- **Rendered images with source text**:
------------------------------------
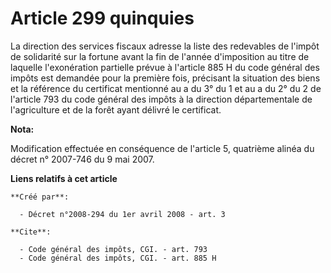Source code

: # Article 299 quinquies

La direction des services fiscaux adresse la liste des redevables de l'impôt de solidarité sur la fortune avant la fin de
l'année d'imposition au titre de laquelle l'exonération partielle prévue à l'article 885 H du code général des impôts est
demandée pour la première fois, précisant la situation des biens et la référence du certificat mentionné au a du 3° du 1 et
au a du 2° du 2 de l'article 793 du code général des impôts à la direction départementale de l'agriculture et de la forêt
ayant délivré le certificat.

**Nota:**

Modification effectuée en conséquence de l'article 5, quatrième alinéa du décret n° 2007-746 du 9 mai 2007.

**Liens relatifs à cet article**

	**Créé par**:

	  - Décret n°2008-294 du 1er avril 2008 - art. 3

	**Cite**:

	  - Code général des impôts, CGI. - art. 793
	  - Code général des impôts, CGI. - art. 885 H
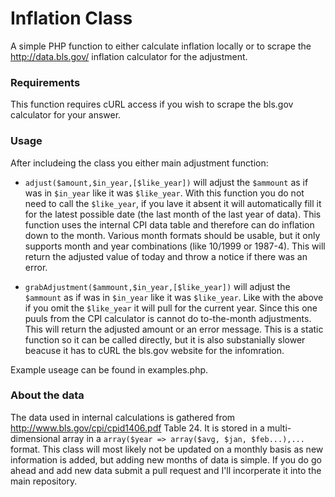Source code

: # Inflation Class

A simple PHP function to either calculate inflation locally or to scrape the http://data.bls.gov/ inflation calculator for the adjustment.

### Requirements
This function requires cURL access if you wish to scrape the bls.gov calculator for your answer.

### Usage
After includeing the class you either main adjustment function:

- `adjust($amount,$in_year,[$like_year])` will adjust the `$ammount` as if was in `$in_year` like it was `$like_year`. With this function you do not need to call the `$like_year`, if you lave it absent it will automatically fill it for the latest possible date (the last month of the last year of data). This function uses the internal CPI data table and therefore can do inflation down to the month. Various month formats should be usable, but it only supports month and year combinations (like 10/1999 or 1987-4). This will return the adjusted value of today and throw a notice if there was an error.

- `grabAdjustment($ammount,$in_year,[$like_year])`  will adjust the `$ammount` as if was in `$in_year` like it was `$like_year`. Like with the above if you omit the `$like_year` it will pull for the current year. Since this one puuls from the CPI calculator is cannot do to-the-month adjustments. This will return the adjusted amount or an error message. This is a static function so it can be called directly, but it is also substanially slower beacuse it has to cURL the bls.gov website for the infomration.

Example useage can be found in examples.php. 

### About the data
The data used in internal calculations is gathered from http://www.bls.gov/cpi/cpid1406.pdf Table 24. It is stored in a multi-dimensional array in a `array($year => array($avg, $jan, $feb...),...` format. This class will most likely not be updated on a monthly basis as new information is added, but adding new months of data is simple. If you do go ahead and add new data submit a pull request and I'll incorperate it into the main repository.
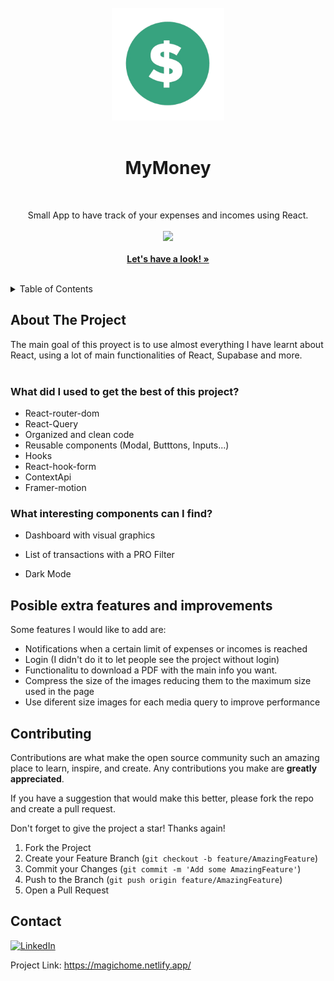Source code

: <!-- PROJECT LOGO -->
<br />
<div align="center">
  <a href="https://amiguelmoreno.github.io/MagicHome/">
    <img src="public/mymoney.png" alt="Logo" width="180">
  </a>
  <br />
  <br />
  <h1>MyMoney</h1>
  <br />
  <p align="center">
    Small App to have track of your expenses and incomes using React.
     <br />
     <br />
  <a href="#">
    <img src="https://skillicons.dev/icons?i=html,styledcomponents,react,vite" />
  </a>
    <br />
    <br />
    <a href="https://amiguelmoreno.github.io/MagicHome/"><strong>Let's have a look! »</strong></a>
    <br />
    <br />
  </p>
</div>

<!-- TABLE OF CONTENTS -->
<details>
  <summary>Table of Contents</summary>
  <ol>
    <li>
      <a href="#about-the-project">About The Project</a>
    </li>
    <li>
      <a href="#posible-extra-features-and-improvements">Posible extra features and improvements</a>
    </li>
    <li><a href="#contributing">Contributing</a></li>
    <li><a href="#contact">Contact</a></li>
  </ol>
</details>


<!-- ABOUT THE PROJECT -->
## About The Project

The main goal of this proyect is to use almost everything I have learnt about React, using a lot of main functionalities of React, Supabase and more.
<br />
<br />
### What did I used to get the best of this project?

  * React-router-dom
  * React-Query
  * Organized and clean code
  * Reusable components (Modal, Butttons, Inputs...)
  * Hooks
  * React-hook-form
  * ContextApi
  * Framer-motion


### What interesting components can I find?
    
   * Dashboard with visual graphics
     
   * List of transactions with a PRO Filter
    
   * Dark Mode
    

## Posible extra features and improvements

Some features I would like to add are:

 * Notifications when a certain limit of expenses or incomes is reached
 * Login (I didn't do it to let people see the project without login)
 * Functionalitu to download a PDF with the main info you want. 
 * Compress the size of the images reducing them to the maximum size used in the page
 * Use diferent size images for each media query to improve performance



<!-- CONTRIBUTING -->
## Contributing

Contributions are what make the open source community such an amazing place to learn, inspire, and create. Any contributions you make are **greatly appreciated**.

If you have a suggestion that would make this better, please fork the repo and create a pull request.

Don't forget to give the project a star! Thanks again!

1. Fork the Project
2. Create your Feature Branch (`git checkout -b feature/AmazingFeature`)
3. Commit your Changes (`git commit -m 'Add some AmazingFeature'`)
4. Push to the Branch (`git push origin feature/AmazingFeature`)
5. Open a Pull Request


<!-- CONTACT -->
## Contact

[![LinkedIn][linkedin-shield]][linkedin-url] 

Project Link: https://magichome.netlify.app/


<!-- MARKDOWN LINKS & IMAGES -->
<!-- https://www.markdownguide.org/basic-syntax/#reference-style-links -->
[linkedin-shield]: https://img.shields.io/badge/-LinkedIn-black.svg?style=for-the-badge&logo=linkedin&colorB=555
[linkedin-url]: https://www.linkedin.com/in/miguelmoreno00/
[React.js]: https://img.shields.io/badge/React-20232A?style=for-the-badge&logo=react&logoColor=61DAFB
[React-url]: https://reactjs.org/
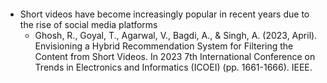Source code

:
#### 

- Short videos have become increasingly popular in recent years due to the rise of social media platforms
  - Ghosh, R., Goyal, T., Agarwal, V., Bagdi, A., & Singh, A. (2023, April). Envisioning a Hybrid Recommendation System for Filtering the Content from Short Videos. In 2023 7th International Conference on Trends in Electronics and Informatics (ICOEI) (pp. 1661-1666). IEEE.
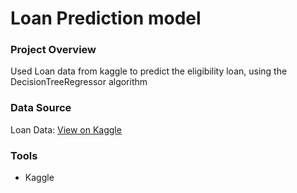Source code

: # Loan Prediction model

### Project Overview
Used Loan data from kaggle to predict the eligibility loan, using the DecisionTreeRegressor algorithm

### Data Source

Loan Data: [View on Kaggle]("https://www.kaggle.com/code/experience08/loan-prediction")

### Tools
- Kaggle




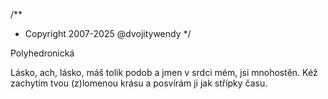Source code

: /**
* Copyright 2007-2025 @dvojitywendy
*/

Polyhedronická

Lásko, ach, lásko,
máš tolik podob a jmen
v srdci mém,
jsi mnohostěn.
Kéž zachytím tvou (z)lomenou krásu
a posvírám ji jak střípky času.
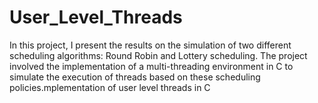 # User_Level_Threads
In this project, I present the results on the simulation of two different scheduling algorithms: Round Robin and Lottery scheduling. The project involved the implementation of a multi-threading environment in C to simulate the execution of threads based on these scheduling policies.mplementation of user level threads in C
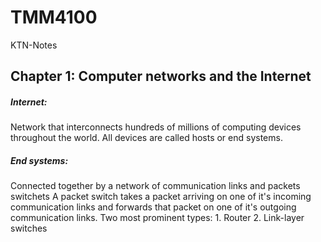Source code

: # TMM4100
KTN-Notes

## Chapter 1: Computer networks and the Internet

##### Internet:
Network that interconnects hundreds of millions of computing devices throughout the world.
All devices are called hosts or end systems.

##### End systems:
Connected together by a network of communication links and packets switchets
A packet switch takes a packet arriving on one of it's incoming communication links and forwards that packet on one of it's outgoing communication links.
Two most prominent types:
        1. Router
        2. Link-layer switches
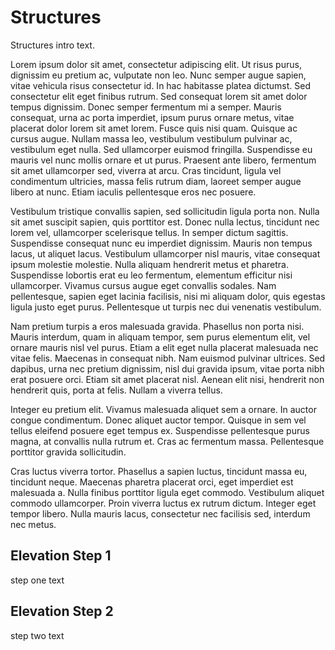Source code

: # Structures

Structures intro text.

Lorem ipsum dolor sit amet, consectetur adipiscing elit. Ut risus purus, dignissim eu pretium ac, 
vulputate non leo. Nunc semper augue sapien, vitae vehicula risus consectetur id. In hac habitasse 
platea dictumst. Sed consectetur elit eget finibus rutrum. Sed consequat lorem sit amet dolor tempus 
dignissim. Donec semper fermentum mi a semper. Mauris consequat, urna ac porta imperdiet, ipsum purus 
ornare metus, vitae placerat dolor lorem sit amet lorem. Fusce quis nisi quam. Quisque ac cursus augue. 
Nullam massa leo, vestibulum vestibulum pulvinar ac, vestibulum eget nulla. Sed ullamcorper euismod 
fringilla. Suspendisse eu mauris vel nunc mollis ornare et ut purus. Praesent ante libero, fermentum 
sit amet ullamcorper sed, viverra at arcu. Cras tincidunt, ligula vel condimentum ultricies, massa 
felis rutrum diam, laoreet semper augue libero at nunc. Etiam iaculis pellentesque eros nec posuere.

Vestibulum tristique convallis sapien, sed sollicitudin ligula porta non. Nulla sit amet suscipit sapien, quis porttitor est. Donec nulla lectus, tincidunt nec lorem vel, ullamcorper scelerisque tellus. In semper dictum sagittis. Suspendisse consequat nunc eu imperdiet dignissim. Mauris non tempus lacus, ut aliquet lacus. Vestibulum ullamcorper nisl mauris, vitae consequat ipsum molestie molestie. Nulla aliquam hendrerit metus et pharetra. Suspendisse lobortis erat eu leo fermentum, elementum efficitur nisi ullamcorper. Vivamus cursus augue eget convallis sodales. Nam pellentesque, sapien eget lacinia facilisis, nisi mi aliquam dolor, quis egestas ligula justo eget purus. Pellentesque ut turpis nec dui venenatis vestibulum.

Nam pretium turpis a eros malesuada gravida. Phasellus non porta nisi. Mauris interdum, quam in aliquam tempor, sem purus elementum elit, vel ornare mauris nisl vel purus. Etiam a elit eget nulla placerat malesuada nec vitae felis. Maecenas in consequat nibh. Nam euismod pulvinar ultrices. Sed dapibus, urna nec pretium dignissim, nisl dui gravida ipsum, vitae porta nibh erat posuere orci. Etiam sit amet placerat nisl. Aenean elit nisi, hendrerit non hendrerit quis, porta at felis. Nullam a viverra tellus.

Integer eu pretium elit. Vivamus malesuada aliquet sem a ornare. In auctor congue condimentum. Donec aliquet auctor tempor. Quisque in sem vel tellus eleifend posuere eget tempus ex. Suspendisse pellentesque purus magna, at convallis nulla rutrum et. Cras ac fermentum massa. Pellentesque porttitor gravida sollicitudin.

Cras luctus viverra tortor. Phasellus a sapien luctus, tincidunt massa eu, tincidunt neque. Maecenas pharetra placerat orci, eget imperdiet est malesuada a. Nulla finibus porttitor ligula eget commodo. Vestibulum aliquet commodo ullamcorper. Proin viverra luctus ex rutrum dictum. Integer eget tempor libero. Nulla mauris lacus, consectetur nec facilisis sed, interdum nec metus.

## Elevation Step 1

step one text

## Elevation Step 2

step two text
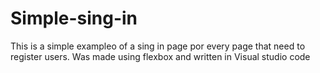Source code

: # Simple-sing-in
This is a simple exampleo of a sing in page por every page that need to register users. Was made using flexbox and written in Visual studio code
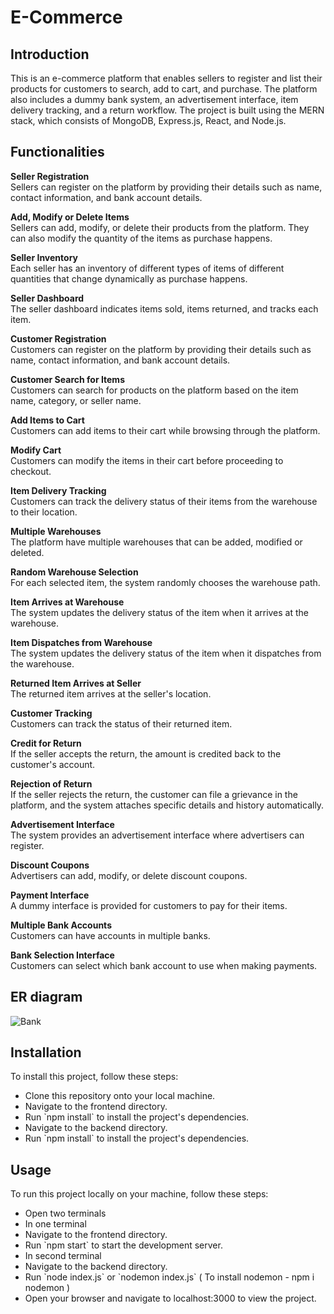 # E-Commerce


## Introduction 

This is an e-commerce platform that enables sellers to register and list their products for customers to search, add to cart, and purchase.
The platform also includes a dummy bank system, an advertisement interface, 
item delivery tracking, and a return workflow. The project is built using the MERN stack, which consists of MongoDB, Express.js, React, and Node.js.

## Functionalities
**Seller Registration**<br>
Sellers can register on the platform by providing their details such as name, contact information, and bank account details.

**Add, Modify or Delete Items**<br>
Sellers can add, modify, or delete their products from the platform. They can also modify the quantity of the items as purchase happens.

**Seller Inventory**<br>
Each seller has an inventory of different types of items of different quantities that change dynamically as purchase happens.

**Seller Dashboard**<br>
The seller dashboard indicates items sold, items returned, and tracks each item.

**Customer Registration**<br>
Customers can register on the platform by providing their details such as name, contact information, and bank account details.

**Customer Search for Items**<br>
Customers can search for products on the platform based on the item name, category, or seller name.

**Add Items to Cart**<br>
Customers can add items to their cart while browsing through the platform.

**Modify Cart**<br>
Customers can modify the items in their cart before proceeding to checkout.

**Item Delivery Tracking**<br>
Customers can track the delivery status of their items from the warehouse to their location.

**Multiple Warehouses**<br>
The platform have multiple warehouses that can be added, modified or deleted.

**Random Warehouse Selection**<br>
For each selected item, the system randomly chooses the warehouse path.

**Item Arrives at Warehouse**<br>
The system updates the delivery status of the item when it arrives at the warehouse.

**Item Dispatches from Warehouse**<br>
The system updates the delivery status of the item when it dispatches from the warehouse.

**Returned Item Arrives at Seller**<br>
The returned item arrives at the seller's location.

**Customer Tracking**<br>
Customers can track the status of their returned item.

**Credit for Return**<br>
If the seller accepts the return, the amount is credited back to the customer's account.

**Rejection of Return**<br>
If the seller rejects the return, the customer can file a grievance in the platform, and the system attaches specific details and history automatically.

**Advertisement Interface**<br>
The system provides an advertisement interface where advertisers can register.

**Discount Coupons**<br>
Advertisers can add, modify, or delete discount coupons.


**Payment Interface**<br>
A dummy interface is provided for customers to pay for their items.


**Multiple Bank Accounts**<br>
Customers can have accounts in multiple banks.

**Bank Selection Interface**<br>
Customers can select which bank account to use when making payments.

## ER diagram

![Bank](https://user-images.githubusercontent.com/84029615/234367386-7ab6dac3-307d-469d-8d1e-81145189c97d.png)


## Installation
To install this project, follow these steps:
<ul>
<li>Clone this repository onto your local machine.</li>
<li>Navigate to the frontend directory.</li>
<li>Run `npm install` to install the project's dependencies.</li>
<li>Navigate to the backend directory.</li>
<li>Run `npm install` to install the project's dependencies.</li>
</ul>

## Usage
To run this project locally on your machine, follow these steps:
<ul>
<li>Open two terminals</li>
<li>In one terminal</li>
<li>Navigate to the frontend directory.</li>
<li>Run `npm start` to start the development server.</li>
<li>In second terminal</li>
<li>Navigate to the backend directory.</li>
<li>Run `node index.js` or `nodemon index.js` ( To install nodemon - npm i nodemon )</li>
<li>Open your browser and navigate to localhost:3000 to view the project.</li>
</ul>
------------------------------------
- **Problem to work on**: Reproduce the data above exactly, but only the lines from the one showing "# User_Level_Threads" through the one showing "Nullam massa leo, vestibulum", with both ends kept and the pictures left out.

- **Task solution**:
 # User_Level_Threads
In this project, I present the results on the simulation of two different scheduling algorithms: Round Robin and Lottery scheduling. The project involved the implementation of a multi-threading environment in C to simulate the execution of threads based on these scheduling policies.mplementation of user level threads in C
Source code

: # TMM4100
KTN-Notes

## Chapter 1: Computer networks and the Internet

##### Internet:
Network that interconnects hundreds of millions of computing devices throughout the world.
All devices are called hosts or end systems.

##### End systems:
Connected together by a network of communication links and packets switchets
A packet switch takes a packet arriving on one of it's incoming communication links and forwards that packet on one of it's outgoing communication links.
Two most prominent types:
        1. Router
        2. Link-layer switches
Source code

: # Structures

Structures intro text.

Lorem ipsum dolor sit amet, consectetur adipiscing elit. Ut risus purus, dignissim eu pretium ac, 
vulputate non leo. Nunc semper augue sapien, vitae vehicula risus consectetur id. In hac habitasse 
platea dictumst. Sed consectetur elit eget finibus rutrum. Sed consequat lorem sit amet dolor tempus 
dignissim. Donec semper fermentum mi a semper. Mauris consequat, urna ac porta imperdiet, ipsum purus 
ornare metus, vitae placerat dolor lorem sit amet lorem. Fusce quis nisi quam. Quisque ac cursus augue. 
Nullam massa leo, vestibulum vestibulum pulvinar ac, vestibulum eget nulla. Sed ullamcorper euismod 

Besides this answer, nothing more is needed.